[R] Predicted values from glm() when linear predictor is NA.
jdnewm|| @end|ng |rom dcn@d@v|@@c@@u@
Thu Jul 28 07:31:14 CEST 2022
But "disappearing" is not what NA is supposed to do normally. Why is it being treated that way here?
On July 27, 2022 7:04:20 PM PDT, John Fox <jfox using mcmaster.ca> wrote:
>The coefficient of TrtTime:LifestageL1 isn't estimable (as you explain) and by setting it to NA, glm() effectively removes it from the model. An equivalent model is therefore
>> fit2 <- glm(cbind(Dead,Alive) ~ TrtTime + Lifestage +
>+ I((Lifestage == "Egg + L1")*TrtTime) +
>+ I((Lifestage == "L1 + L2")*TrtTime) +
>+ I((Lifestage == "L3")*TrtTime),
>+ family=binomial, data=demoDat)
>glm.fit: fitted probabilities numerically 0 or 1 occurred
>> cbind(coef(fit, complete=FALSE), coef(fit2))
> [,1] [,2]
>(Intercept) -0.91718302 -0.91718302
>TrtTime 0.88846195 0.88846195
>LifestageEgg + L1 -45.36420974 -45.36420974
>LifestageL1 14.27570572 14.27570572
>LifestageL1 + L2 -0.30332697 -0.30332697
>LifestageL3 -3.58672631 -3.58672631
>TrtTime:LifestageEgg + L1 8.10482459 8.10482459
>TrtTime:LifestageL1 + L2 0.05662651 0.05662651
>TrtTime:LifestageL3 1.66743472 1.66743472
>There is no problem computing fitted values for the model, specified either way. That the fitted values when Lifestage == "L1" all round to 1 on the probability scale is coincidental -- that is, a consequence of the data.
>I hope this helps,
>On 2022-07-27 8:26 p.m., Rolf Turner wrote:
>> I have a data frame with a numeric ("TrtTime") and a categorical
>> ("Lifestage") predictor.
>> Level "L1" of Lifestage occurs only with a single value of TrtTime,
>> explicitly 12, whence it is not possible to estimate a TrtTime "slope"

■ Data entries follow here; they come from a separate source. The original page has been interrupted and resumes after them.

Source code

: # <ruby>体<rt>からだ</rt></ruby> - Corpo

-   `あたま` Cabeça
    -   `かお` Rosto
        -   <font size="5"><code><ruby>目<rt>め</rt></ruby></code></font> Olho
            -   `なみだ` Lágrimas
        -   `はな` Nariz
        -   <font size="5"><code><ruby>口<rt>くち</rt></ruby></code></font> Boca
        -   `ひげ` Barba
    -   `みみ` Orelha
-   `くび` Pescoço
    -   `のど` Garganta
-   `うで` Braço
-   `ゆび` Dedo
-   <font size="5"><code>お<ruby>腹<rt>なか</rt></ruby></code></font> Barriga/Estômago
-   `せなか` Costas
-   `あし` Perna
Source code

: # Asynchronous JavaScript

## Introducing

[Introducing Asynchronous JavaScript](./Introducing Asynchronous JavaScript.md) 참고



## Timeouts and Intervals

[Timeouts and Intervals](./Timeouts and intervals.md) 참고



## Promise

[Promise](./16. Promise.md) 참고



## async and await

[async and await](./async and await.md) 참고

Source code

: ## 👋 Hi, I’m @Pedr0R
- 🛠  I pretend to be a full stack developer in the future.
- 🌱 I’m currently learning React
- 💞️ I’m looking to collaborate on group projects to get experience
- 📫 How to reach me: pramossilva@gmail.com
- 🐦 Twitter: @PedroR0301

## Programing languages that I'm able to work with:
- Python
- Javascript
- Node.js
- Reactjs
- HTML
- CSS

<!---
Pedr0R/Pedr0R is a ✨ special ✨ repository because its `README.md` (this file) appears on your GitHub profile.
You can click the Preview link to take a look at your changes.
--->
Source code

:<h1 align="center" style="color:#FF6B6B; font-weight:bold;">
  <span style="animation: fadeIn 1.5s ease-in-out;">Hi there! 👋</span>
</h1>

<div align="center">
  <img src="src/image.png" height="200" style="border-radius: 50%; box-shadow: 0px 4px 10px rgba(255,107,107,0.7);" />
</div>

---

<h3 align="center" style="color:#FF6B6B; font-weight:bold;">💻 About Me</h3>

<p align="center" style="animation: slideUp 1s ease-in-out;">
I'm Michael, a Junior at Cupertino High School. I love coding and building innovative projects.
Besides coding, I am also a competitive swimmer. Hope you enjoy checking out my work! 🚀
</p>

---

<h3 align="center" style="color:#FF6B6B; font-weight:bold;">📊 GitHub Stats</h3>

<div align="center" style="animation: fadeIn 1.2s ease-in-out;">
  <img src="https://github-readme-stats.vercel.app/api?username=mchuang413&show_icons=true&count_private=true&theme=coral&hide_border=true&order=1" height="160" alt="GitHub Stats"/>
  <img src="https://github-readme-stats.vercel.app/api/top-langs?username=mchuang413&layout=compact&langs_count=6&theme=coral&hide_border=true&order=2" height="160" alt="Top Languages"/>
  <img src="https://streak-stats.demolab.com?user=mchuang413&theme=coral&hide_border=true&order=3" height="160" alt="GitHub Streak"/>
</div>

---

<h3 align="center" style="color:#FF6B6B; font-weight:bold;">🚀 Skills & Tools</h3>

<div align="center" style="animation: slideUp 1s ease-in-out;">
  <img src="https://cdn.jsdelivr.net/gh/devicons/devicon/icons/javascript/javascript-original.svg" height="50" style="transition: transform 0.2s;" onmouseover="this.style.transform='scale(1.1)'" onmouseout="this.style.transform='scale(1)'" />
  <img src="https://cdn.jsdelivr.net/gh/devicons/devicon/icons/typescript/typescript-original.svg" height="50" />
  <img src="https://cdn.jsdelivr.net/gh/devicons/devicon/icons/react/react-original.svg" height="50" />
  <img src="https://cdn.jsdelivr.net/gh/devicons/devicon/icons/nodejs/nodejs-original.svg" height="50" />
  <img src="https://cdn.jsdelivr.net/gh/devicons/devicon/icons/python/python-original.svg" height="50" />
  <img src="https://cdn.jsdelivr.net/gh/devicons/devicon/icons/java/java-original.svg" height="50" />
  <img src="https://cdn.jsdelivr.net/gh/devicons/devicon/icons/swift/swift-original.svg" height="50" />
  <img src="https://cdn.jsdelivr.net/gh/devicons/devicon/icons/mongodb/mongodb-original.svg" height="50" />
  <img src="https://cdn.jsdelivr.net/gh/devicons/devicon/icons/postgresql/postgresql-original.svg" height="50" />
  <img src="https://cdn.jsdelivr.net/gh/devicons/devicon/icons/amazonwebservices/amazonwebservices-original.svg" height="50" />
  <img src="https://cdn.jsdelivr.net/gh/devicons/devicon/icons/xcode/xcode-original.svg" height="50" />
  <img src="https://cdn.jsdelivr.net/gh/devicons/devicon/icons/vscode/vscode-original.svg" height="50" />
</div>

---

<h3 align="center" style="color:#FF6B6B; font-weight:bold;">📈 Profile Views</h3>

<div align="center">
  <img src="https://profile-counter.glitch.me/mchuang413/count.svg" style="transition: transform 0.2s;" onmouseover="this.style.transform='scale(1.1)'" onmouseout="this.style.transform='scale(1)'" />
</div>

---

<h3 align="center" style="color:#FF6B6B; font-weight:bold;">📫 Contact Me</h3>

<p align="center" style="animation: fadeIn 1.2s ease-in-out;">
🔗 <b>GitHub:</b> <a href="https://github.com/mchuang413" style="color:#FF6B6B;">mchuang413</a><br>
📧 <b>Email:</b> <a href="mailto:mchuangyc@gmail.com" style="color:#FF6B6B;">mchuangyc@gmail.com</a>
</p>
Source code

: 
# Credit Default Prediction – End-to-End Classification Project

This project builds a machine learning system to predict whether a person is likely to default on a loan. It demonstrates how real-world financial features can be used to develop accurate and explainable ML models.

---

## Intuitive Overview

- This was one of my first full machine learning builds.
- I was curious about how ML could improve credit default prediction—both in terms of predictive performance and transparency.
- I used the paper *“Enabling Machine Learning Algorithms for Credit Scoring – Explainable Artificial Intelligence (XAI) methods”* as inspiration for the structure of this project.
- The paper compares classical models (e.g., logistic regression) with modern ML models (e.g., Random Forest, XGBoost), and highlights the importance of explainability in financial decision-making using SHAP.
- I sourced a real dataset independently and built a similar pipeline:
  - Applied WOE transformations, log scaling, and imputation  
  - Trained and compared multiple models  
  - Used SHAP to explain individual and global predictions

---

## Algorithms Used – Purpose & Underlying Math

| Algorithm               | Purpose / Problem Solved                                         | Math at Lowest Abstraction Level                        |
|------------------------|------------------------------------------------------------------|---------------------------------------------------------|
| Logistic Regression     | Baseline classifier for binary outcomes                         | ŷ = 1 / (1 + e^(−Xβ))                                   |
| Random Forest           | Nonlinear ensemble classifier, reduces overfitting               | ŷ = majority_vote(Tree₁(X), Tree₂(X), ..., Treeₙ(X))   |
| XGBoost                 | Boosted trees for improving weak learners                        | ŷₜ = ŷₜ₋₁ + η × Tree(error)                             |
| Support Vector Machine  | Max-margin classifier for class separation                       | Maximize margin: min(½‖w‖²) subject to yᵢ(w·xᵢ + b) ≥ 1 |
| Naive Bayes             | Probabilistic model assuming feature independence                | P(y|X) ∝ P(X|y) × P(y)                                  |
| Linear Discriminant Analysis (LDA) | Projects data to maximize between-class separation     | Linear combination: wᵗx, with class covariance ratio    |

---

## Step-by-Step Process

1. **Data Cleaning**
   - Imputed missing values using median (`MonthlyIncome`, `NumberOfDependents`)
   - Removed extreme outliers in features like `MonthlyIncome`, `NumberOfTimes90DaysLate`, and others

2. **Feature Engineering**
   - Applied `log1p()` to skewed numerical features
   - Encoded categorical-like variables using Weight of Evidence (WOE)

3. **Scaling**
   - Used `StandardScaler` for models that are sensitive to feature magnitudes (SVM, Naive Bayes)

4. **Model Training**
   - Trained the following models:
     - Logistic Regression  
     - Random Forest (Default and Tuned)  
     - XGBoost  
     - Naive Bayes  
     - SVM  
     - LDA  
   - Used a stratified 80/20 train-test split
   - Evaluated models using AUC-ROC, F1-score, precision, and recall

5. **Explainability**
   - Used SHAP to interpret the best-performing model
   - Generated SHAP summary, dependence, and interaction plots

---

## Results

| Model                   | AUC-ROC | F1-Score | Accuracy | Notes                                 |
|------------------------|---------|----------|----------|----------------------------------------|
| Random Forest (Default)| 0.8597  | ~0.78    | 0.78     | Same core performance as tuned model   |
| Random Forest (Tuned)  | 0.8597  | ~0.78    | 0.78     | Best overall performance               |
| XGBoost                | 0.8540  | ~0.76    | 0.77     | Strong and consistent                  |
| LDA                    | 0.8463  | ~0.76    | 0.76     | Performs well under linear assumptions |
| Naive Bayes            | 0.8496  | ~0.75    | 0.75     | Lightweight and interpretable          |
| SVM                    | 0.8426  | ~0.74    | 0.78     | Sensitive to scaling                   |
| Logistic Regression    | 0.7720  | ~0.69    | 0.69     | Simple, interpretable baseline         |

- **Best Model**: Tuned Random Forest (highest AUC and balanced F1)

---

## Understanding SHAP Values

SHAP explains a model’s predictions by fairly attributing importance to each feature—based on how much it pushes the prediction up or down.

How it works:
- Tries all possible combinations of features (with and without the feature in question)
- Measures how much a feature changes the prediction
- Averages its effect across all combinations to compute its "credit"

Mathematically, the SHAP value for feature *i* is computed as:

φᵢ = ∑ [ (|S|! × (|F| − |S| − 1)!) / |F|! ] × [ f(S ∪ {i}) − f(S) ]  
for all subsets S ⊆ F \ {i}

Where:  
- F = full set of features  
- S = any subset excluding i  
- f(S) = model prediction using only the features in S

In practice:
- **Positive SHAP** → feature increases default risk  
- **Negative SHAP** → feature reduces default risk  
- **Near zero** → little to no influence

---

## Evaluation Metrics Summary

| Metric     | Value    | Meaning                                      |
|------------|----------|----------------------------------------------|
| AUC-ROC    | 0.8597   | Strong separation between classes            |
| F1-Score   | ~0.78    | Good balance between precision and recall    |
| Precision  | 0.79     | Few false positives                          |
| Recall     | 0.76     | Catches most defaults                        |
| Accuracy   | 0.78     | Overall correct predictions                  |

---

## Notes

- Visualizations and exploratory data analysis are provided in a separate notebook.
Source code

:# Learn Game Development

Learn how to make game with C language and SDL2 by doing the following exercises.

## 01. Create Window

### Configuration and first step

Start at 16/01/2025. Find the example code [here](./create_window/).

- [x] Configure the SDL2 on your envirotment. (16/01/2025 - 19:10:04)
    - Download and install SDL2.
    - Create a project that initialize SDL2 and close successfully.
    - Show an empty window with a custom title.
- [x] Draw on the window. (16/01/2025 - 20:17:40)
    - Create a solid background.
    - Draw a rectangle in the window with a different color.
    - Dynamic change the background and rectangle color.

>> when Lifestage is "L1".
>> Indeed, when I fitted the model
>> fit <- glm(cbind(Dead,Alive) ~ TrtTime*Lifestage, family=binomial,
>> I got:
>>> (Intercept) -0.91718302
>>> TrtTime 0.88846195
>>> LifestageEgg + L1 -45.36420974
>>> LifestageL1 14.27570572
>>> LifestageL1 + L2 -0.30332697
>>> LifestageL3 -3.58672631
>>> TrtTime:LifestageEgg + L1 8.10482459
>>> TrtTime:LifestageL1 NA
>>> TrtTime:LifestageL1 + L2 0.05662651
>>> TrtTime:LifestageL3 1.66743472
>> That is, TrtTime:LifestageL1 is NA, as expected.
>> I would have thought that fitted or predicted values corresponding to
>> Lifestage = "L1" would thereby be NA, but this is not the case:
>>> 26 65 131
>>> 24.02007 24.02007 24.02007
>>> 26 65 131
>>> 1 1 1
>> That is, the predicted values on the scale of the linear predictor are
>> large and positive, rather than being NA.
>> What this amounts to, it seems to me, is saying that if the linear
>> predictor in a Binomial glm is NA, then "success" is a certainty.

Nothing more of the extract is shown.